Tags
Language
Tags
November 2025
Su Mo Tu We Th Fr Sa
26 27 28 29 30 31 1
2 3 4 5 6 7 8
9 10 11 12 13 14 15
16 17 18 19 20 21 22
23 24 25 26 27 28 29
30 1 2 3 4 5 6
    Attention❗ To save your time, in order to download anything on this site, you must be registered 👉 HERE. If you do not have a registration yet, it is better to do it right away. ✌

    ( • )( • ) ( ͡⚆ ͜ʖ ͡⚆ ) (‿ˠ‿)
    SpicyMags.xyz

    Foundations of Linear and Generalized Linear Models

    Posted By: ksveta6
    Foundations of Linear and Generalized Linear Models

    Foundations of Linear and Generalized Linear Models (Wiley Series in Probability and Statistics) by Alan Agresti
    2015 | ISBN: 1118730038 | English | 472 pages | PDF + EPUB | 7 MB + 14 MB

    A valuable overview of the most important ideas and results in statistical modeling

    Written by a highly-experienced author, Foundations of Linear and Generalized Linear Models is a clear and comprehensive guide to the key concepts and results of linearstatistical models. The book presents a broad, in-depth overview of the most commonly usedstatistical models by discussing the theory underlying the models, R software applications,and examples with crafted models to elucidate key ideas and promote practical modelbuilding.

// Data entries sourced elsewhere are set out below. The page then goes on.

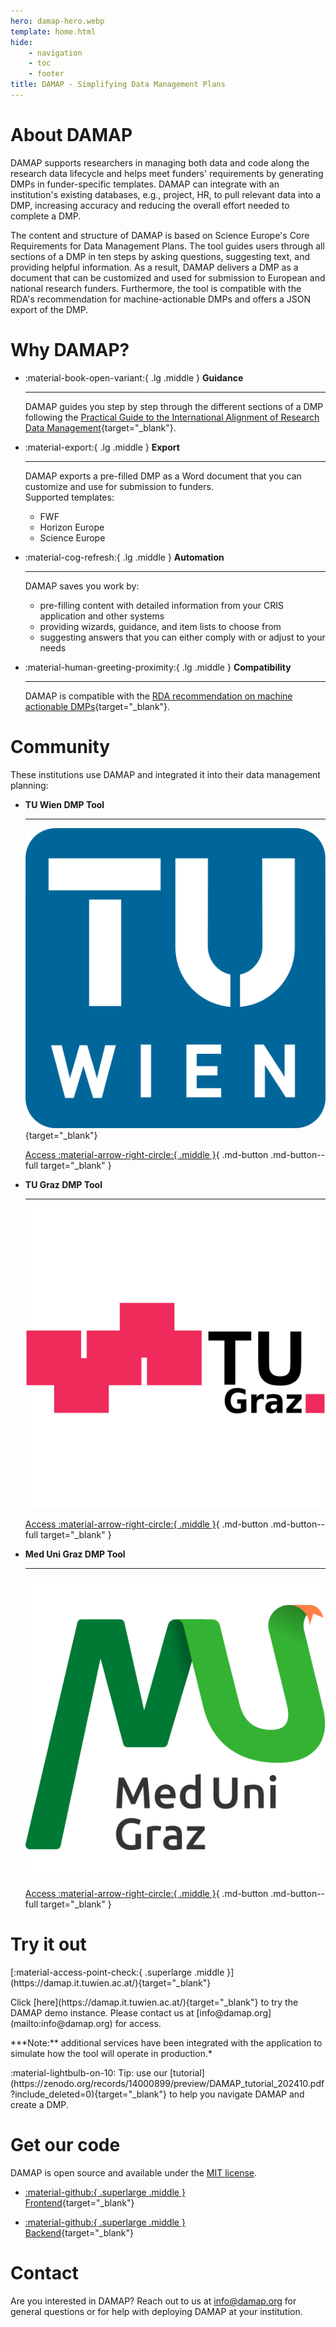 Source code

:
 ```yaml
---
hero: damap-hero.webp
template: home.html
hide:
    - navigation
    - toc
    - footer
title: DAMAP - Simplifying Data Management Plans
---
```


# About DAMAP

DAMAP supports researchers in managing both data and code along the research data lifecycle and helps meet funders' requirements by generating DMPs in funder-specific templates. DAMAP can integrate with an institution's existing databases, e.g., project, HR, to pull relevant data into a DMP, increasing accuracy and reducing the overall effort needed to complete a DMP.

The content and structure of DAMAP is based on Science Europe's Core Requirements for Data Management Plans. The tool guides users through all sections of a DMP in ten steps by asking questions, suggesting text, and providing helpful information. As a result, DAMAP delivers a DMP as a document that can be customized and used for submission to European and national research funders. Furthermore, the tool is compatible with the RDA's recommendation for machine-actionable DMPs and offers a JSON export of the DMP.

# Why DAMAP?

<div class="grid grid__4 cards" markdown>

-   :material-book-open-variant:{ .lg .middle } __Guidance__

    ---

    DAMAP guides you step by step through the different sections of a DMP following the [Practical Guide to the International Alignment of Research Data Management](https://doi.org/10.5281/zenodo.4915861){target="_blank"}.

-   :material-export:{ .lg .middle } __Export__

    ---

    DAMAP exports a pre-filled DMP as a Word document that you can customize and use for submission to funders.<br />
    Supported templates:
    <ul><li>FWF</li>
    <li>Horizon Europe</li>
    <li>Science Europe</li></ul>

-   :material-cog-refresh:{ .lg .middle } __Automation__

    ---

    DAMAP saves you work by:
    <ul>
    <li>pre-filling content with detailed information from your CRIS application and other systems</li>
    <li>providing wizards, guidance, and item lists to choose from</li>
    <li>suggesting answers that you can either comply with or adjust to your needs</li>
    </ul>

-   :material-human-greeting-proximity:{ .lg .middle } __Compatibility__

    ---

    DAMAP is compatible with the [RDA recommendation on machine actionable DMPs](https://doi.org/10.15497/rda00039){target="_blank"}.

</div>

# Community

<p class="center">These institutions use DAMAP and integrated it into their data management planning:</p>

<div class="grid cards showcase" markdown>

-   __TU Wien DMP Tool__

    ---

    [![TU Wien](TU_Wien_Square.svg)](https://dmptool.tuwien.ac.at/){target="_blank"}

    [Access :material-arrow-right-circle:{ .middle }](https://dmptool.tuwien.ac.at/){ .md-button .md-button--full target="_blank" }
 
-   __TU Graz DMP Tool__
    
    ---
    
    [![TU Graz](TU_Graz_Square.svg)](https://dmp.tugraz.at/)

    [Access :material-arrow-right-circle:{ .middle }](https://dmp.tugraz.at/){ .md-button .md-button--full target="_blank" }

-   __Med Uni Graz DMP Tool__

    ---

    [![Med Uni Graz](Med_Uni_Graz_Square.svg)](https://www.medunigraz.at/)

    [Access :material-arrow-right-circle:{ .middle }](https://www.medunigraz.at/){ .md-button .md-button--full target="_blank" }

</div>

# Try it out

<p class="center" markdown>[:material-access-point-check:{ .superlarge .middle }](https://damap.it.tuwien.ac.at/){target="_blank"}</p>

<p class="center" markdown>Click [here](https://damap.it.tuwien.ac.at/){target="_blank"} to try the DAMAP demo instance. Please contact us at [&#105;&#110;&#102;&#111;&#64;&#100;&#97;&#109;&#97;&#112;&#46;&#111;&#114;&#103;](&#109;&#97;&#105;&#108;&#116;&#111;&#58;&#105;&#110;&#102;&#111;&#64;&#100;&#97;&#109;&#97;&#112;&#46;&#111;&#114;&#103;) for access.</p>

<p class="center" markdown>***Note:** additional services have been integrated with the application to simulate how the tool will operate in production.*</p>

<p class="center" markdown>:material-lightbulb-on-10: Tip: use our [tutorial](https://zenodo.org/records/14000899/preview/DAMAP_tutorial_202410.pdf?include_deleted=0){target="_blank"} to help you navigate DAMAP and create a DMP.</p> 

# Get our code

<p class="center">DAMAP is open source and available under the <a href="https://opensource.org/license/mit" target="_blank">MIT license</a>.</p>

<div class="grid cards center" markdown>

-   [:material-github:{ .superlarge .middle }<br />Frontend](https://github.com/damap-org/damap-frontend){target="_blank"}
 
-   [:material-github:{ .superlarge .middle }<br />Backend](https://github.com/damap-org/damap-backend){target="_blank"}

</div>

# Contact

Are you interested in DAMAP? Reach out to us at [&#105;&#110;&#102;&#111;&#64;&#100;&#97;&#109;&#97;&#112;&#46;&#111;&#114;&#103;](&#109;&#97;&#105;&#108;&#116;&#111;&#58;&#105;&#110;&#102;&#111;&#64;&#100;&#97;&#109;&#97;&#112;&#46;&#111;&#114;&#103;) for general questions or for help with deploying DAMAP at your institution. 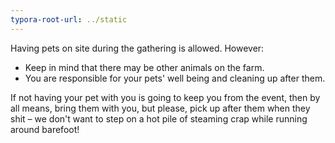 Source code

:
 ```yaml
---
typora-root-url: ../static
---
```


Having pets on site during the gathering is allowed.  However:

- Keep in mind that there may be other animals on the farm.
- You are responsible for your pets' well being and cleaning up after them.

If not having your pet with you is going to keep you from the event, then by all means, bring them with you, but please, pick up after them when they shit – we don't want to step on a hot pile of steaming crap while running around barefoot!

    The book begins by illustrating the fundamentals of linear models, such as how the model-fitting projects the data onto a model vector subspace and how orthogonal decompositions of the data yield information about the effects of explanatory variables. Subsequently, the book covers the most popular generalized linear models, which include binomial and multinomial logistic regression for categorical data, and Poisson and negative binomial loglinear models for count data. Focusing on the theoretical underpinnings of these models, Foundations ofLinear and Generalized Linear Models also features:

    An introduction to quasi-likelihood methods that require weaker distributional assumptions, such as generalized estimating equation methods
    An overview of linear mixed models and generalized linear mixed models with random effects for clustered correlated data, Bayesian modeling, and extensions to handle problematic cases such as high dimensional problems
    Numerous examples that use R software for all text data analyses
    More than 400 exercises for readers to practice and extend the theory, methods, and data analysis
    A supplementary website with datasets for the examples and exercises
    An invaluable textbook for upper-undergraduate and graduate-level students in statistics and biostatistics courses, Foundations of Linear and Generalized Linear Models is also an excellent reference for practicing statisticians and biostatisticians, as well as anyone who is interested in learning about the most important statistical models for analyzing data.